Below, the author will introduce some common mistakes made when collecting Pu-erh tea, hoping that investors and collectors can learn how to choose Pu-erh tea correctly and avoid blind collection and investment.
Unlike other teas that are best consumed fresh, Pu-erh tea becomes more flavorful with age. Especially since Pu-erh tea has high preservation value, lasting up to ten or even a hundred years, which has attracted many investors and collectors to sense the "business opportunity" in it.
According to reports, the average price increase of high-end Pu-erh tea has been over 20% annually in recent years, a return that far exceeds many industries and even surpasses the returns from real estate speculation. However, many people do not understand what type of Pu-erh tea is suitable for collection and often choose varieties with little investment value.

Blindly Pursuing "Aged" and "Ancient"
Many collectors believe that the older the year indicated on the packaging and the more expensive the Pu-erh tea, the higher its collection value. Thus, they blindly pursue Pu-erh teas from the 1960s and 1970s. In reality, Pu-erh teas stored for 20-30 years are already rare, and those aged 40-50 years or more are even scarcer. Some so-called "aged cakes" on the market priced at thousands of yuan are actually new teas intentionally made to look old by unscrupulous manufacturers and sellers who take advantage of consumers' focus on vintage. The cost of such teas is only a few yuan.

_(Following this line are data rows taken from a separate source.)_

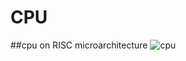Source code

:# CPU
##cpu on RISC microarchitecture
![cpu](https://user-images.githubusercontent.com/55046386/210129647-6c9ee87b-45d4-4a63-9555-db3f4e7d0ea7.png)

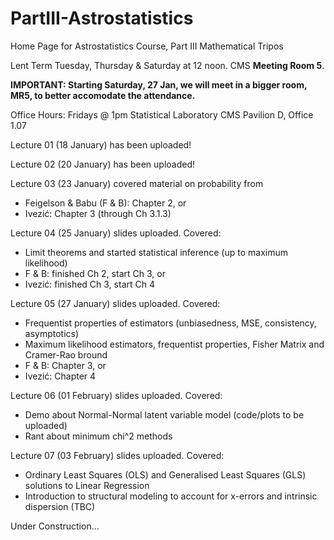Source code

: # PartIII-Astrostatistics
Home Page for Astrostatistics Course, Part III Mathematical Tripos

Lent Term
Tuesday, Thursday & Saturday at 12 noon. CMS **Meeting Room 5**.

**IMPORTANT: Starting Saturday, 27 Jan, we will meet in a bigger room, MR5, to better accomodate the attendance.**

Office Hours: Fridays @ 1pm
Statistical Laboratory
CMS Pavilion D, Office 1.07

Lecture 01 (18 January) has been uploaded!

Lecture 02 (20 January) has been uploaded!

Lecture 03 (23 January) covered material on probability from  
  * Feigelson & Babu (F & B): Chapter 2, or 
  * Ivezić: Chapter 3 (through Ch 3.1.3)

Lecture 04 (25 January) slides uploaded. Covered:
  * Limit theorems and started statistical inference (up to maximum likelihood)
  * F & B: finished Ch 2, start Ch 3, or
  * Ivezić: finished Ch 3, start Ch 4 
  
Lecture 05 (27 January) slides uploaded.  Covered:
  * Frequentist properties of estimators (unbiasedness, MSE, consistency, asymptotics)
  * Maximum likelihood estimators, frequentist properties, Fisher Matrix and Cramer-Rao bround
  * F & B: Chapter 3, or
  * Ivezić: Chapter 4
  
Lecture 06 (01 February) slides uploaded.  Covered:
  * Demo about Normal-Normal latent variable model (code/plots to be uploaded)
  * Rant about minimum chi^2 methods
  
Lecture 07 (03 February) slides uploaded. Covered:
  * Ordinary Least Squares (OLS) and Generalised Least Squares (GLS) solutions to Linear Regression
  * Introduction to structural modeling to account for x-errors and intrinsic dispersion (TBC)

Under Construction...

Believing Tea Cake Aging Guarances Big Profits
Almost everyone familiar with Pu-erh tea knows that it "improves with age," leading some to believe that aging raw tea cakes can yield significant profits. However, they may not realize that the aging of Pu-erh tea is a highly specialized technique, and it is not easy for ordinary collectors to age and store it at home.
This is because the aging of Pu-erh tea is influenced by factors such as time, light, temperature, air, humidity, and environment. Different storage conditions and temperatures can greatly affect the quality of the tea. Moreover, Pu-erh tea cannot be stored sealed; it must be exposed to air to allow continuous oxidation. However, tea also easily absorbs odors, and it is difficult to find a spot in a household that remains odor-free for several years or even decades. Once the tea absorbs other odors, it becomes worthless.

Older Is Always Better
Those who have tasted aged tea may have a deep understanding: aged Pu-erh tea melts in the mouth, evokes a spring-like sensation under the tongue, and has a deep, rich aroma with a strong sense of time. The strong, astringent, and bitter taste of new tea is gone, and the green or yellow brightness of the tea soup is replaced by a crystal-clear reddish-brown. In the 1970s, experts brewed a century-old "human head" tea cake from the Imperial Palace and found that it had only a dark red soup color and no flavor left. This was due to excessive aging over too long a period.

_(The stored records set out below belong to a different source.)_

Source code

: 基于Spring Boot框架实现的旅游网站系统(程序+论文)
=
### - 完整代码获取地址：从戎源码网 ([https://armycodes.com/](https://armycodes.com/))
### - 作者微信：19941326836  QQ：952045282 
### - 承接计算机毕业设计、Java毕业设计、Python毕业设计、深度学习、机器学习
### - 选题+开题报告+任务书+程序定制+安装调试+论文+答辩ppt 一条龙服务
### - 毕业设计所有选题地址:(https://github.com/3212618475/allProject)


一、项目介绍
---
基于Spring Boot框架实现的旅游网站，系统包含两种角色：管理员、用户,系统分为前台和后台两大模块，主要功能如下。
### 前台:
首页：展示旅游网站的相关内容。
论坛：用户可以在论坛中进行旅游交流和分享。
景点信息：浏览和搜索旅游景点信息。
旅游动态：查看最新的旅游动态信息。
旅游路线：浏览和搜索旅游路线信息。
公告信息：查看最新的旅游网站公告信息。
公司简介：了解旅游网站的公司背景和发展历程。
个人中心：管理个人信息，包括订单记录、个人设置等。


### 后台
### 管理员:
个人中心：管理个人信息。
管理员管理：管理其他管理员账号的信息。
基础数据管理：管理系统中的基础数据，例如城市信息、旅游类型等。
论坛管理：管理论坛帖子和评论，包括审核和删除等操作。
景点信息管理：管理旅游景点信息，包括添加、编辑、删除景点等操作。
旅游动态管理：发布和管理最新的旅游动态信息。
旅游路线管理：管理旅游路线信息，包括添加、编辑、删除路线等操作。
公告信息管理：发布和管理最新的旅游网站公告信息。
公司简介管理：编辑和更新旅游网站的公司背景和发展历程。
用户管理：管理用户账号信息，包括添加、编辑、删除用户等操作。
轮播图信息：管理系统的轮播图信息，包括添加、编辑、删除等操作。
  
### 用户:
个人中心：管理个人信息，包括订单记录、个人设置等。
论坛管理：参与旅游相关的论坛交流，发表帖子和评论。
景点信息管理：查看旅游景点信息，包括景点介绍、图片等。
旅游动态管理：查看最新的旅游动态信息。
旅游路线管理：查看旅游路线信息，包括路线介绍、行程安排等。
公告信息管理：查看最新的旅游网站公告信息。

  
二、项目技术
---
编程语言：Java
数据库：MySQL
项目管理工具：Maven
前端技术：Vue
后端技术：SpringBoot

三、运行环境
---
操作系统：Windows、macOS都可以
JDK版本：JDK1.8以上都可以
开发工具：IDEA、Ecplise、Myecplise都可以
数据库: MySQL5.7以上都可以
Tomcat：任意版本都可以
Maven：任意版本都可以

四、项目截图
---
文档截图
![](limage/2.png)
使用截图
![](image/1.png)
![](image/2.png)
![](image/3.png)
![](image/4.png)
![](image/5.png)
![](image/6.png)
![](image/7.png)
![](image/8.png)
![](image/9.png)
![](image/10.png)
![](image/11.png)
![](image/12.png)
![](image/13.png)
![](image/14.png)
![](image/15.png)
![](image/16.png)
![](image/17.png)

Moldy Tea Cakes Are Considered Good Tea
Many people interested in collecting and investing in tea do not actually understand tea. When selecting Pu-erh tea, they often judge its quality based on the external packaging, brand, or color of the tea leaves. Some even believe that only moldy tea cakes are good Pu-erh tea. This misconception has influenced many people's judgments. In fact, moldy tea should not be consumed, as drinking it can cause significant harm to health.

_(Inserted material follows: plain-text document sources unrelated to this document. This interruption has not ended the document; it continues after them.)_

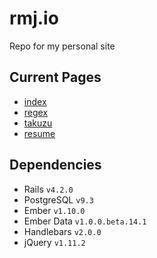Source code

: # rmj.io

Repo for my personal site

## Current Pages

* [index](http://rmj.io)
* [regex](http://rmj.io/regex)
* [takuzu](http://rmj.io/takuzu)
* [resume](http://rmj.io/resume)

## Dependencies

* Rails `v4.2.0`
* PostgreSQL `v9.3`
* Ember `v1.10.0`
* Ember Data `v1.0.0.beta.14.1`
* Handlebars `v2.0.0`
* jQuery `v1.11.2`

Blindly Chasing Mountain Teas
Many collectors assume that any tea labeled as from a famous mountain region has collection value. However, the yield of many well-known mountain teas has been decreasing. To meet demand, some manufacturers blend terrace teas as the inner material and wrap them with famous mountain teas, selling them as pure mountain teas. Some even directly package and sell terrace teas as famous mountain teas.

Finally, the author would like to add a few more words: there is no foolproof method to distinguish the vintage or origin of Pu-erh tea. Methods such as examining the appearance of the tea leaves, observing the soup color and residue, or tasting often prove ineffective. Experience is the key to identification. As collectors drink Pu-erh tea over time and sample more varieties, they will gradually be able to distinguish authenticity. Therefore, beginners and investors should exercise caution when encountering these two situations to avoid misjudgments and unnecessary losses.